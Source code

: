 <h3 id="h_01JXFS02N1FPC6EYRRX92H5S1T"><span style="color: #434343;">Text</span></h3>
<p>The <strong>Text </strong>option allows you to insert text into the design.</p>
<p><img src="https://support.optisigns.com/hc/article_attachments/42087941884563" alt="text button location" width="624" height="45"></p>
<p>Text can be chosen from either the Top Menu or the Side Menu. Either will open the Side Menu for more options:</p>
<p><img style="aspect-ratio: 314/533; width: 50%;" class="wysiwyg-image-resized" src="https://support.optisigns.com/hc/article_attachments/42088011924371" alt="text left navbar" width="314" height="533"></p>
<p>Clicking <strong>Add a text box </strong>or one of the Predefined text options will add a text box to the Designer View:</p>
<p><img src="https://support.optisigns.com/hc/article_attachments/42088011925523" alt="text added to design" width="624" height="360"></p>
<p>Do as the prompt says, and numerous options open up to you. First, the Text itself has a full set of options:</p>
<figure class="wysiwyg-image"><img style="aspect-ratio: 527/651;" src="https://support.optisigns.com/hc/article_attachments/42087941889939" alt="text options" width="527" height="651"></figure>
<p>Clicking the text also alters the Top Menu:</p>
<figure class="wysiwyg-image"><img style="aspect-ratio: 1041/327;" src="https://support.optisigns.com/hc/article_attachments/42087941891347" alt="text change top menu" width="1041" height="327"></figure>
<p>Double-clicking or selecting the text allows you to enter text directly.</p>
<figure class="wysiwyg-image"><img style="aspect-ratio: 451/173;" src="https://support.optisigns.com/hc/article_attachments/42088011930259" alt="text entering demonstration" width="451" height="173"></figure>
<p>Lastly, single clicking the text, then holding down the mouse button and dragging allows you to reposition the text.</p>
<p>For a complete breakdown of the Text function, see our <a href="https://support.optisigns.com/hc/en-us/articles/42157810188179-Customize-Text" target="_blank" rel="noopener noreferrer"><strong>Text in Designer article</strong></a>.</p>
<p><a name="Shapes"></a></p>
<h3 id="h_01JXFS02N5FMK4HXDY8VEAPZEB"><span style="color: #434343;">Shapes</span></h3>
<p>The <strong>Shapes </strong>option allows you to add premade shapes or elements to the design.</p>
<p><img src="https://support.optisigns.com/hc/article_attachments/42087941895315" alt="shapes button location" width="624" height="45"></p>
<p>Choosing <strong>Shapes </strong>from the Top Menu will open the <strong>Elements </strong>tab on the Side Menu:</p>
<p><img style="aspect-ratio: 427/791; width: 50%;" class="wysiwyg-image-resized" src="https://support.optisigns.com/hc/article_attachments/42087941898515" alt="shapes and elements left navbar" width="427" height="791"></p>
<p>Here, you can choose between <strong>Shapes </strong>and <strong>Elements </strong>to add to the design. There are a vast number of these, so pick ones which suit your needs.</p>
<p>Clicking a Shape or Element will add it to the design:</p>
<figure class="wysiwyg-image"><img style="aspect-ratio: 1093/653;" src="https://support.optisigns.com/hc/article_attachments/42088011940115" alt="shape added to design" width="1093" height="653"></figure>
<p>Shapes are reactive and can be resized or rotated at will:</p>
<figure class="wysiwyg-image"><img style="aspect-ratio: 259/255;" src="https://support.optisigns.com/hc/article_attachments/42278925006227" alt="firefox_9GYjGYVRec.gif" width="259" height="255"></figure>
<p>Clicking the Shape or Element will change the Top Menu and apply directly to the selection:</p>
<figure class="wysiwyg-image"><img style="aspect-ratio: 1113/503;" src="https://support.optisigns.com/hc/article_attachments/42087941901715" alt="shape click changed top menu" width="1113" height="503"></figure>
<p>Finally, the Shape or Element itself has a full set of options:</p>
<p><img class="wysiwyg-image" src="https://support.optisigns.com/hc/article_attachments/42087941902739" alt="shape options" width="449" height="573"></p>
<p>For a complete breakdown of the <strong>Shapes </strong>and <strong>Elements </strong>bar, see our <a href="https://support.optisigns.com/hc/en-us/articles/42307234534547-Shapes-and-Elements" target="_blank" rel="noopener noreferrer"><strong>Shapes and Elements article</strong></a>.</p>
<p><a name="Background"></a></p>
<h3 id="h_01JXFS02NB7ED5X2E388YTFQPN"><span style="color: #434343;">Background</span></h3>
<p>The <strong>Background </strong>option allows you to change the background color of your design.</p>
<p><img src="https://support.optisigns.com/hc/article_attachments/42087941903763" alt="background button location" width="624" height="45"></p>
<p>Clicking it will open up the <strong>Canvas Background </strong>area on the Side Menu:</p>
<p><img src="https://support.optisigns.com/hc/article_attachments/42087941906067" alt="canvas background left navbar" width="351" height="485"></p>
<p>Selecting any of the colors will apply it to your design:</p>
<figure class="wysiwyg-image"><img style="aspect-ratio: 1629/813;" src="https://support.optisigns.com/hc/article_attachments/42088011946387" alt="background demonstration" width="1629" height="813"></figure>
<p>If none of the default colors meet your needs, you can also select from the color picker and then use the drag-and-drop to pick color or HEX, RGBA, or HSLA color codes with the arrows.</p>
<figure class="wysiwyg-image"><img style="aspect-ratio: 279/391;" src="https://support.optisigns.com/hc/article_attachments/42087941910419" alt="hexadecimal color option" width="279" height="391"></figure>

Exercise description —
Count the lines in the records above that hold the word "itself", and give only that number.

Answer section —
2